**What you have to do**.
Return, exactly as written, every line from the first line of the data below through the line that contains "suivi d'article ?".

**Available data**.
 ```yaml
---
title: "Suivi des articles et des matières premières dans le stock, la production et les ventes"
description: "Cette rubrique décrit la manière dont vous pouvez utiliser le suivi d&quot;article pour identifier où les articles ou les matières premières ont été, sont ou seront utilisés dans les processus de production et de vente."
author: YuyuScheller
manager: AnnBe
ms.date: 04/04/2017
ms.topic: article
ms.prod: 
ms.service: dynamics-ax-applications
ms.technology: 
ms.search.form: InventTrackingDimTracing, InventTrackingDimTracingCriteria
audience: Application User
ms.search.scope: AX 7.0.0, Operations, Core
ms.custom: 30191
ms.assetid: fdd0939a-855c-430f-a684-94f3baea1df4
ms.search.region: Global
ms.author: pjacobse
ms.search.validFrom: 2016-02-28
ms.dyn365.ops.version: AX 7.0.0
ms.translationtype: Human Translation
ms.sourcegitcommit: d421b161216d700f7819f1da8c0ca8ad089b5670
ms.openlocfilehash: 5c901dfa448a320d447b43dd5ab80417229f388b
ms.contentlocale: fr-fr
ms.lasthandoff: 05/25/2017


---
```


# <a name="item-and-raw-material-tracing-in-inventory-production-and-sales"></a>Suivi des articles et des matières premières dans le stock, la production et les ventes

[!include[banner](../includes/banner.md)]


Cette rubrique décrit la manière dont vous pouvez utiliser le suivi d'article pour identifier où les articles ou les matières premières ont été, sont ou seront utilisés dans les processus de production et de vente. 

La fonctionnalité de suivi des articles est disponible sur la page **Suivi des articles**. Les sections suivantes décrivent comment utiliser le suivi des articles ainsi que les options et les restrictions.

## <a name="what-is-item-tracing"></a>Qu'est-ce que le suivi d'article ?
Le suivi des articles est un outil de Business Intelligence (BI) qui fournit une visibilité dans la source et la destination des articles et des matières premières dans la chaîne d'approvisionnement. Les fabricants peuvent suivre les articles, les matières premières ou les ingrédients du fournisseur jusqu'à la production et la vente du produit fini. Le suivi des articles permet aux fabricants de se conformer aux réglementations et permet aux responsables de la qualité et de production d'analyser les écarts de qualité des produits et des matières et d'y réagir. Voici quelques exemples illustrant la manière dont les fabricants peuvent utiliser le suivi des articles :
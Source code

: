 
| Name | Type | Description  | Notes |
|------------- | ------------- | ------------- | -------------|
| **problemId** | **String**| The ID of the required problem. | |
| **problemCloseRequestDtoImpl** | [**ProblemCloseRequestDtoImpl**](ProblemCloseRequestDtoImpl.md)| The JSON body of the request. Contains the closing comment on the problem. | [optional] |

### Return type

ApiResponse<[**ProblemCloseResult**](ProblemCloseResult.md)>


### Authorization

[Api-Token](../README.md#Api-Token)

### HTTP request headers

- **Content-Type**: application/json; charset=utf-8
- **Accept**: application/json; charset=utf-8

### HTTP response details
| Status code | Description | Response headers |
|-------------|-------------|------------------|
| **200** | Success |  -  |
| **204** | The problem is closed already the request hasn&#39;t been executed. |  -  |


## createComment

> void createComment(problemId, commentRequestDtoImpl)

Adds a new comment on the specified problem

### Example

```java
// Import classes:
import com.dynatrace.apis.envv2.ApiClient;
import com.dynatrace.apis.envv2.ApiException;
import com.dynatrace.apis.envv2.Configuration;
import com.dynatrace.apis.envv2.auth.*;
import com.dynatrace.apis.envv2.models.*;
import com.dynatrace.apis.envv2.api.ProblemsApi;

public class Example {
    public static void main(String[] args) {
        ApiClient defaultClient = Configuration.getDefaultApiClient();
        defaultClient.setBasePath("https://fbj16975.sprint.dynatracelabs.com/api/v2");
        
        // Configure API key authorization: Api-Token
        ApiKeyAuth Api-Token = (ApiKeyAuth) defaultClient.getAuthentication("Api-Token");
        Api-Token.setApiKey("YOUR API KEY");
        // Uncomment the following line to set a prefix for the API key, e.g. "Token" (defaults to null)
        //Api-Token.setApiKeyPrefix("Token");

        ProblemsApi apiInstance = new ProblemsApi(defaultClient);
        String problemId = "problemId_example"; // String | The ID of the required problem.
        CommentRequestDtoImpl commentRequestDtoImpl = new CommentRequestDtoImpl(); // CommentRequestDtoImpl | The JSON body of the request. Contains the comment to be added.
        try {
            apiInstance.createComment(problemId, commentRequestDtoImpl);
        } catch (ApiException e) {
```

**Exercise solution**.
 ```yaml
---
title: "Suivi des articles et des matières premières dans le stock, la production et les ventes"
description: "Cette rubrique décrit la manière dont vous pouvez utiliser le suivi d&quot;article pour identifier où les articles ou les matières premières ont été, sont ou seront utilisés dans les processus de production et de vente."
author: YuyuScheller
manager: AnnBe
ms.date: 04/04/2017
ms.topic: article
ms.prod: 
ms.service: dynamics-ax-applications
ms.technology: 
ms.search.form: InventTrackingDimTracing, InventTrackingDimTracingCriteria
audience: Application User
ms.search.scope: AX 7.0.0, Operations, Core
ms.custom: 30191
ms.assetid: fdd0939a-855c-430f-a684-94f3baea1df4
ms.search.region: Global
ms.author: pjacobse
ms.search.validFrom: 2016-02-28
ms.dyn365.ops.version: AX 7.0.0
ms.translationtype: Human Translation
ms.sourcegitcommit: d421b161216d700f7819f1da8c0ca8ad089b5670
ms.openlocfilehash: 5c901dfa448a320d447b43dd5ab80417229f388b
ms.contentlocale: fr-fr
ms.lasthandoff: 05/25/2017


---
```


# <a name="item-and-raw-material-tracing-in-inventory-production-and-sales"></a>Suivi des articles et des matières premières dans le stock, la production et les ventes

[!include[banner](../includes/banner.md)]


Cette rubrique décrit la manière dont vous pouvez utiliser le suivi d'article pour identifier où les articles ou les matières premières ont été, sont ou seront utilisés dans les processus de production et de vente. 

La fonctionnalité de suivi des articles est disponible sur la page **Suivi des articles**. Les sections suivantes décrivent comment utiliser le suivi des articles ainsi que les options et les restrictions.

## <a name="what-is-item-tracing"></a>Qu'est-ce que le suivi d'article ?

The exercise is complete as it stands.